Nowadays, most dealers use a variant of the industrystandard LIBOR market model to price the PRDCs.
Inputs
 Correlation constants between each factor. Those correlation parameters are usually estimated historically or calibrated to market prices
 FX volatility calibrated to FX Options and user inputs
 IRS volatilities of each currency calibrated based on IRS Swaptions and yield curves
 Yield curve of money market rate1 and rate2 based on deposit rates, futures prices and swap rates
 Basis swap spread curves
 Spot FX rate
Computation
Plain vanilla PRDCs can be broken down into a string of vanilla options.
For Callable PRDCs – which are not replicable – the present value and the risks are now computed using quasiMonte Carlo simulations and can take several hours. The same can be said of the TARN PRDCs and Chooser PRDCs (which are also callable).
Hedging
A plain vanilla PRDC is exposed to the movements in interest rates, FX, volatility (on both interest rates and fx), correlation and basis. Those risks are hedged with interest rate swaps in each currency to reduce interest rate risk, interest rate swaptions in each currency to reduce interest rate volatility exposures, FX Options to reduce FX volatility exposures and Basis swaps to reduce basis risk. Correlation exposure can be partially hedged with correlation swaps.
While such hedges are theoretically possible, there are a lot of practical difficulties, largely due to the following situation. The owners of the PRDC notes, usually retail investors, don’t hedge their risks in the market. Only the banks, which are all short the notes, actively hedge and rebalance their positions. In other words, if there is a significant move in FX, for example, all the PRDC books will need the same kind of FX volatility rebalancing at the same time. The note holders would be the natural counterparty for the hedge, but they don’t take part in this market (similar to buyers of portfolio insurance in 1987). This situation often creates “one way markets” and sometimes liquidity squeeze situations in long term FX volatilities, basis swaps or long end AUD interest rate swaps.

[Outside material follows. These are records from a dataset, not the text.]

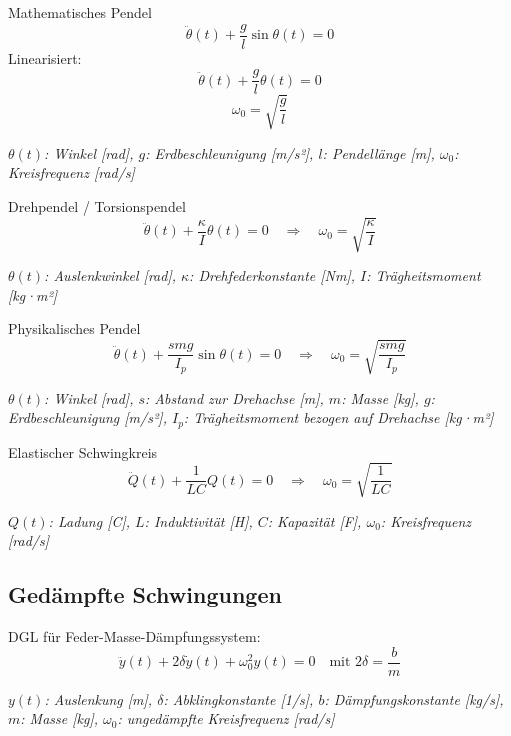 \documentclass[a4paper,10pt]{article}
\newenvironment{displayformula}
{
	\begin{framed}
		\color{formulaColor}
	}
	{\end{framed}}
\newcommand{\formulalegend}[1]{%
	\par\vspace{0.5ex}%
	{{\color{legendColor}\RaggedRight\small\textit{#1}}}%
	\par\vspace{1.5ex}%
}
\begin{document}
\begin{displayformula}
	Mathematisches Pendel
	\[
	\ddot{\theta}(t) + \frac{g}{l} \sin\theta(t) = 0
	\]
	Linearisiert:
	\[
	\ddot{\theta}(t) + \frac{g}{l} \theta(t) = 0
	\]
	\[
	\omega_0 = \sqrt{\frac{g}{l}}
	\]
\end{displayformula}
\formulalegend{
	\( \theta(t) \): Winkel [rad], \( g \): Erdbeschleunigung [m/s²], \( l \): Pendellänge [m], \( \omega_0 \): Kreisfrequenz [rad/s]
}

\begin{displayformula}
	Drehpendel / Torsionspendel
	\[
	\ddot{\theta}(t) + \frac{\kappa}{I} \theta(t) = 0
	\quad \Rightarrow \quad \omega_0 = \sqrt{\frac{\kappa}{I}}
	\]
\end{displayformula}
\formulalegend{
	\( \theta(t) \): Auslenkwinkel [rad], \( \kappa \): Drehfederkonstante [Nm], \( I \): Trägheitsmoment [kg·m²]
}

\begin{displayformula}
	Physikalisches Pendel
	\[
	\ddot{\theta}(t) + \frac{s m g}{I_p} \sin\theta(t) = 0
	\quad \Rightarrow \quad \omega_0 = \sqrt{\frac{s m g}{I_p}}
	\]
\end{displayformula}
\formulalegend{
	\( \theta(t) \): Winkel [rad], \( s \): Abstand zur Drehachse [m], \( m \): Masse [kg], \( g \): Erdbeschleunigung [m/s²], \( I_p \): Trägheitsmoment bezogen auf Drehachse [kg·m²]
}

\begin{displayformula}
	Elastischer Schwingkreis
	\[
	\ddot{Q}(t) + \frac{1}{LC} Q(t) = 0
	\quad \Rightarrow \quad \omega_0 = \sqrt{\frac{1}{LC}}
	\]
\end{displayformula}
\formulalegend{
	\( Q(t) \): Ladung [C], \( L \): Induktivität [H], \( C \): Kapazität [F], \( \omega_0 \): Kreisfrequenz [rad/s]
}


\subsection{Gedämpfte Schwingungen}

\begin{displayformula}
	DGL für Feder-Masse-Dämpfungssystem:
	\[
	\ddot{y}(t) + 2\delta \dot{y}(t) + \omega_0^2 y(t) = 0
	\quad \text{mit } 2\delta = \frac{b}{m}
	\]
\end{displayformula}
\formulalegend{
	\( y(t) \): Auslenkung [m], \( \delta \): Abklingkonstante [1/s], \( b \): Dämpfungskonstante [kg/s], \( m \): Masse [kg], \( \omega_0 \): ungedämpfte Kreisfrequenz [rad/s]
}
\end{document}
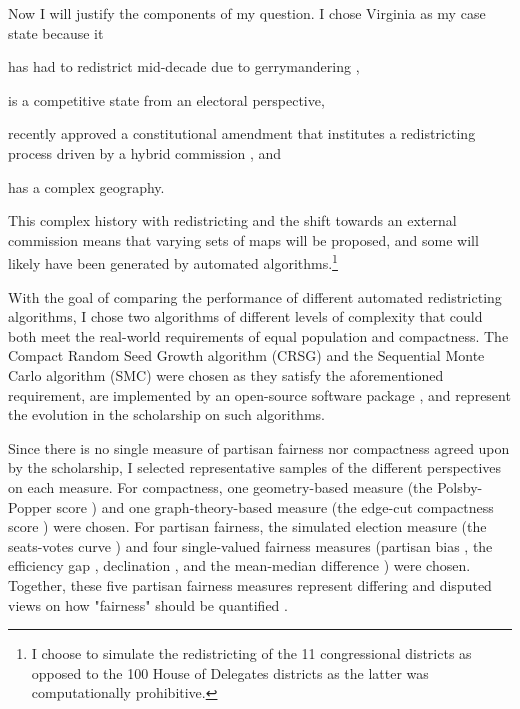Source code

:Now I will justify the components of my question. I chose Virginia as my case state because it 
\begin{seriate}
    \item has had to redistrict mid-decade due to gerrymandering \parencite[see][]{2016a},
    \item is a competitive state from an electoral perspective, 
    \item recently approved a constitutional amendment that institutes a redistricting process driven by a hybrid commission \parencite{ballotpediastaff2020}, and
    \item has a complex geography.
\end{seriate}
This complex history with redistricting and the shift towards an external commission means that varying sets of maps will be proposed, and some will likely have been generated by automated algorithms.\footnote{I choose to simulate the redistricting of the 11 congressional districts as opposed to the 100 House of Delegates districts as the latter was computationally prohibitive.}

With the goal of comparing the performance of different automated redistricting algorithms, I chose two algorithms of different levels of complexity that could both meet the real-world requirements of equal population and compactness. The Compact Random Seed Growth algorithm (CRSG) \parencite{chen2013} and the Sequential Monte Carlo algorithm (SMC) \parencite{mccartan2020} were chosen as they satisfy the aforementioned requirement, are implemented by an open-source software package \parencite{fifield2020d}, and represent the evolution in the scholarship on such algorithms. 

Since there is no single measure of partisan fairness nor compactness agreed upon by the scholarship, I selected representative samples of the different perspectives on each measure. For compactness, one geometry-based measure (the Polsby-Popper score \parencite{polsby1991}) and one graph-theory-based measure (the edge-cut compactness score \parencite{dube2016}) were chosen. For partisan fairness, the simulated election measure (the seats-votes curve \parencite{tufte1973}) and four single-valued fairness measures (partisan bias \parencite{katz2020}, the efficiency gap \parencite{stephanopoulos2014}, declination \parencite{warrington2018}, and the mean-median difference \parencite{mcdonald2015}) were chosen. Together, these five partisan fairness measures represent differing and disputed views on how "fairness" should be quantified \parencite{katz2020}. 

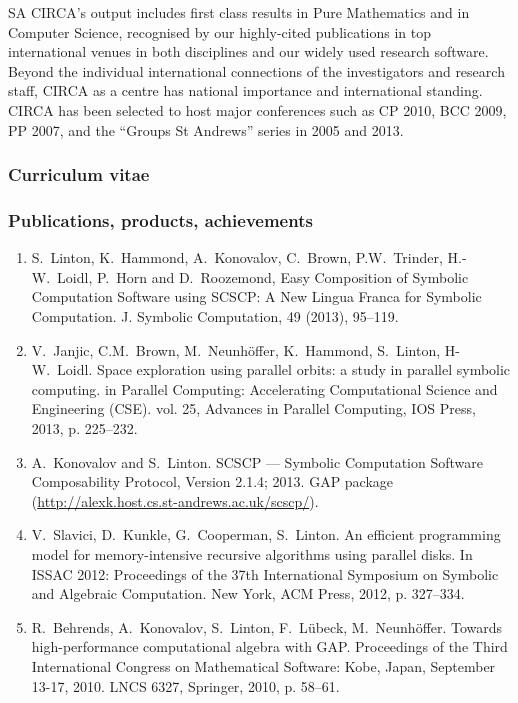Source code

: \begin{sitedescription}{SA}
CIRCA's output includes first class results in Pure Mathematics and in
Computer Science, recognised by our highly-cited publications in top
international venues in both disciplines and our widely used research
software. Beyond the individual international connections of the 
investigators and research staff, CIRCA as a centre has national 
importance and international standing. CIRCA has been selected to host 
major conferences such as CP 2010, BCC 2009, PP 2007, and the 
``Groups St Andrews'' series in 2005 and 2013.


\subsubsection*{Curriculum vitae}





%


\subsubsection*{Publications, products, achievements}

\begin{enumerate}
\item 
S.~Linton, K.~Hammond, A.~Konovalov, C.~Brown, P.W.~Trinder, H.-W.~Loidl, 
P.~Horn and D.~Roozemond, Easy Composition of Symbolic Computation Software using 
SCSCP: A New Lingua Franca for Symbolic Computation.
J. Symbolic Computation, 49 (2013), 95--119.
\item
V.~Janjic, C.M.~Brown, M.~Neunh{\"o}ffer, K.~Hammond, S.~Linton, H-W.~Loidl. 
Space exploration using parallel orbits: a study in parallel symbolic computing.
in Parallel Computing: Accelerating Computational Science and Engineering (CSE). 
vol. 25, Advances in Parallel Computing, IOS Press, 2013, p. 225--232.
\item 
A.~Konovalov and S.~Linton. 
SCSCP --- Symbolic Computation Software Composability Protocol, 
Version 2.1.4; 2013. GAP package (\url{http://alexk.host.cs.st-andrews.ac.uk/scscp/}).
\item
V.~Slavici, D.~Kunkle, G.~Cooperman, S.~Linton. 
An efficient programming model for memory-intensive recursive 
algorithms using parallel disks. In ISSAC 2012: Proceedings of 
the 37th International Symposium on Symbolic and Algebraic Computation. 
New York, ACM Press, 2012, p. 327--334.
\item 
R.~Behrends, A.~Konovalov, S.~Linton, F.~L{\"u}beck, M.~Neunh{\"o}ffer.
Towards high-performance computational algebra with GAP.
Proceedings of the Third International Congress on Mathematical Software: 
Kobe, Japan, September 13-17, 2010. LNCS 6327, Springer, 2010, p. 58--61.


\end{enumerate}
\end{sitedescription}
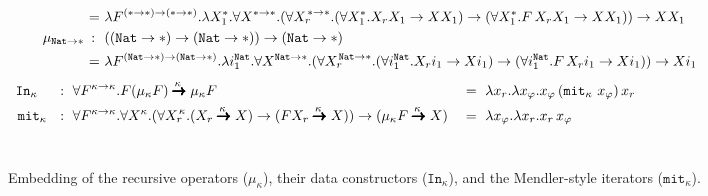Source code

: \begin{figure*}
\begin{align*}
&            &\!\!\!\!\!=~&
  \l F^{(*-> *) -> (*-> *)}.\l X_1^{*}.
   \forall X^{* -> *}.(\forall {X_r}^{\!\!* -> *}.
   (\forall X_1^{*}.X_r X_1 -> X X_1) -> (\forall X_1^{*}.F\,X_r X_1 -> X X_1)) -> X X_1 \\
  &\mu_{\mathtt{Nat}-> *} &\!\!\!\!\!~:~~& ((\mathtt{Nat} -> *) -> (\mathtt{Nat} -> *)) -> (\mathtt{Nat} -> *) \\
&            &\!\!\!\!\!=~&
  \l F^{(\mathtt{Nat}-> *) -> (\mathtt{Nat}-> *)}.\l i_1^\mathtt{Nat}.
  \forall X^{\mathtt{Nat} -> *}.(\forall {X_r}^{\!\!\mathtt{Nat} -> *}.
  (\forall i_1^\mathtt{Nat}.X_r i_1 -> X i_1) -> (\forall i_1^\mathtt{Nat}.F\,X_r i_1 -> X i_1)) -> X i_1 \qquad\qquad
\end{align*}
\begin{align*}
\mathtt{In}_{\kappa} \,~\,&~~:~ \forall F^{\kappa-> \kappa}.
	F(\mu_\kappa F) \stackrel{\kappa\;}{\pmb{\pmb{->}}} \mu_\kappa F
&&=~ \lambda x_r. \lambda x_\varphi.x_\varphi\,(\mathtt{mit}_\kappa~x_\varphi)\,x_r
	\qquad~\qquad~\qquad~\qquad~\quad \\
\mathtt{mit}_\kappa &~~:~ \forall F^{\kappa-> \kappa}.\forall X^\kappa.
	(\forall {X_r}^{\!\!\kappa}.
	 (X_r \stackrel{\kappa\;}{\pmb{\pmb{->}}} X) ->
	 (F X_r \stackrel{\kappa\;}{\pmb{\pmb{->}}} X) ) ->
	(\mu_\kappa F \stackrel{\kappa\;}{\pmb{\pmb{->}}} X)
&&=~ \lambda x_\varphi.\lambda x_r.x_r\,x_\varphi
\end{align*} ~ \vspace*{-10pt}
\caption{Embedding of the recursive operators ($\mu_\kappa$),
	their data constructors ($\mathtt{In}_\kappa$),
	and the Mendler-style iterators ($\mathtt{mit}_\kappa$).}
\label{fig:mu}
\end{figure*}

The volume of PRDC notes issued has been so large that the hedging and rebalancing requirements far exceed the available liquidity in several key markets. However every model is derived under the assumption that there is sufficient liquidity – in other words, they are potentially mispricing the trades because in this market, a few of the key standard Black–Scholes assumptions (such as zero transaction cost, unlimited liquidity, no jumps in price) break down. No active secondary market ever existed for PRDC and banks usually mark their books to some consensus level provided by an independent company. Anecdotal evidence indicates that nobody would show a bid anywhere close to that consensus level.
PRDC during the Subprime Crisis
PRDC has been the subject of much attention in the market during the subprime mortgage crisis. By the nature of the trade, investment banks hedging the risks for PRDC structured note issuers will have a short cross gamma position between FX volatility, interest rate and FX. In a volatile market where market parameters move in large and correlated steps, investment banks are forced to rebalance their hedges at a loss, often daily.

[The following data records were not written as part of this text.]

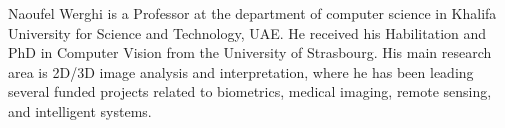 \documentclass[journal]{IEEEtran}
\begin{document}
\vspace{-12mm}
\begin{IEEEbiography}
	{Naoufel Werghi}
is a Professor at the department of computer science in Khalifa University for Science and Technology, UAE.
He received his Habilitation and PhD in Computer Vision from the University of Strasbourg.
His main research area is 2D/3D image analysis and interpretation, where he has been leading several funded projects related to biometrics, medical imaging, remote sensing, and
intelligent systems. 
\end{IEEEbiography}


\end{document}
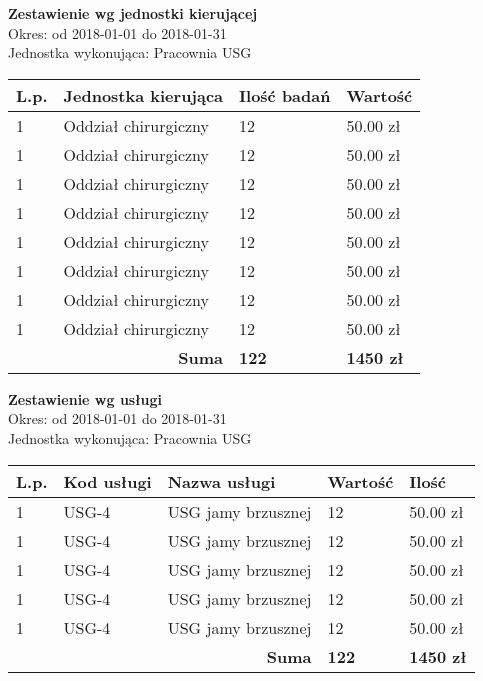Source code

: \documentclass[a4paper,10pt]{article}
\date{}
\begin{document}
	
	\noindent
	\textbf{\LARGE{Zestawienie wg jednostki kierującej}}\\
	
	\noindent
		Okres: od 2018-01-01 do 2018-01-31\\	
		Jednostka wykonująca: Pracownia USG\\
	
	
		\begin{longtable}[l]{| l | l | l | l|}	
			\hline
			\textbf{L.p.} & \textbf{Jednostka kierująca} & \textbf{Ilość badań} & \textbf{Wartość} \\ \hline
			\endhead
			1 & Oddział chirurgiczny & 12 & 50.00 zł \\ \hline
			1 & Oddział chirurgiczny & 12 & 50.00 zł \\ \hline
			1 & Oddział chirurgiczny & 12 & 50.00 zł \\ \hline
			1 & Oddział chirurgiczny & 12 & 50.00 zł \\ \hline
			1 & Oddział chirurgiczny & 12 & 50.00 zł \\ \hline
			1 & Oddział chirurgiczny & 12 & 50.00 zł \\ \hline
			1 & Oddział chirurgiczny & 12 & 50.00 zł \\ \hline
			1 & Oddział chirurgiczny & 12 & 50.00 zł \\ \hline
			\multicolumn{2}{|r|}{\textbf{Suma}} & \textbf{122} & \textbf{1450 zł} \\ \hline
		\end{longtable}
	\newpage
	
	\noindent
	\textbf{\LARGE{Zestawienie wg usługi}}\\
	
	\noindent
	Okres: od 2018-01-01 do 2018-01-31\\	
	Jednostka wykonująca: Pracownia USG\\
	
	
	\begin{longtable}[l]{| l | l | l | l| l |}	
		\hline
		\textbf{L.p.} & \textbf{Kod usługi} & \textbf{Nazwa usługi} & \textbf{Wartość} & \textbf{Ilość} \\ \hline
		\endhead
		1 & USG-4 & USG jamy brzusznej & 12 & 50.00 zł \\ \hline
			1 & USG-4 & USG jamy brzusznej & 12 & 50.00 zł \\ \hline
				1 & USG-4 & USG jamy brzusznej & 12 & 50.00 zł \\ \hline
					1 & USG-4 & USG jamy brzusznej & 12 & 50.00 zł \\ \hline
						1 & USG-4 & USG jamy brzusznej & 12 & 50.00 zł \\ \hline

		\multicolumn{3}{|r|}{\textbf{Suma}} & \textbf{122} & \textbf{1450 zł} \\ \hline
	\end{longtable}
	\newpage
	
\end{document}
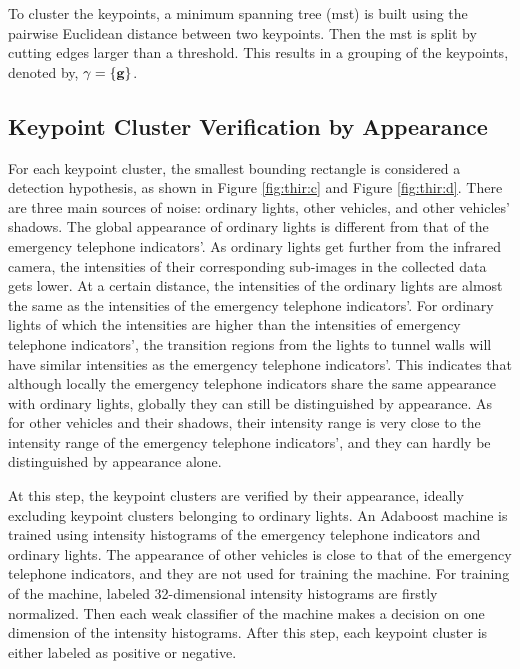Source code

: \documentclass{JoITSRstyle}
\begin{document}
To cluster the keypoints, a minimum spanning tree (mst) is built using the pairwise Euclidean distance between two keypoints. Then the mst is split by cutting edges larger than a threshold. This results in a grouping  of the keypoints, denoted by, $\gamma=\{\bf{g}\}$.


\subsection{Keypoint Cluster Verification by Appearance}

For each keypoint cluster, the smallest bounding rectangle is considered a detection hypothesis, as shown in Figure \ref{fig:thir:c} and Figure \ref{fig:thir:d}. There are three main sources of noise: ordinary lights, other vehicles, and other vehicles' shadows. The global appearance of ordinary lights is different from that of the emergency telephone indicators'. As ordinary lights get further from the infrared camera, the intensities of their corresponding sub-images in the collected data gets lower. At a certain distance, the intensities of the ordinary lights are almost the same as the intensities of the emergency telephone indicators'. For ordinary lights of which the intensities are higher than the intensities of emergency telephone indicators', the transition regions from the lights to tunnel walls will have similar intensities as the emergency telephone indicators'.
This indicates that although locally the emergency telephone indicators share the same appearance with ordinary lights, globally they can still be distinguished by appearance. As for other vehicles and their shadows, their intensity range is very close to the intensity range of the emergency telephone indicators', and they can hardly be distinguished by appearance alone.



At this step, the keypoint clusters are verified by their appearance, ideally excluding keypoint clusters belonging to ordinary lights. An Adaboost machine is trained using intensity histograms of the emergency telephone indicators and ordinary lights. The appearance of other vehicles is close to that of the emergency telephone indicators, and they are not used for training the machine. For training of the machine, labeled 32-dimensional intensity histograms are firstly normalized. Then each weak classifier of the machine makes a decision on one dimension of the intensity histograms. After this step, each keypoint cluster is either labeled as positive or negative.
\end{document}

In particular, when FX spot goes up, the hedger for a PRDC note is expected to pay more coupons on a PRDC note. Thus, the hedger is more likely to call the note, reducing the expected duration of the note. In this situation, the hedger has to partially unwind the hedges done at the inception of the PRDC note. For example, the hedge would have to pay swaps in the foreign currency. If FX spot moves in a correlated fashion with the foreign currency swap rate (that is, foreign currency swap rate increases as FX spot increases), the hedger would need to pay a higher swap rate as FX spot goes up, and receive a lower swap rate as FX spot goes down. This is an example of how the hedger of a PRDC note is short cross gamma.
This was the main driver behind the increased market volatility in FX skew, long dated FX volatility, long dated Japanese Yen and Australian dollar interest rate, especially during the last quarter of 2008.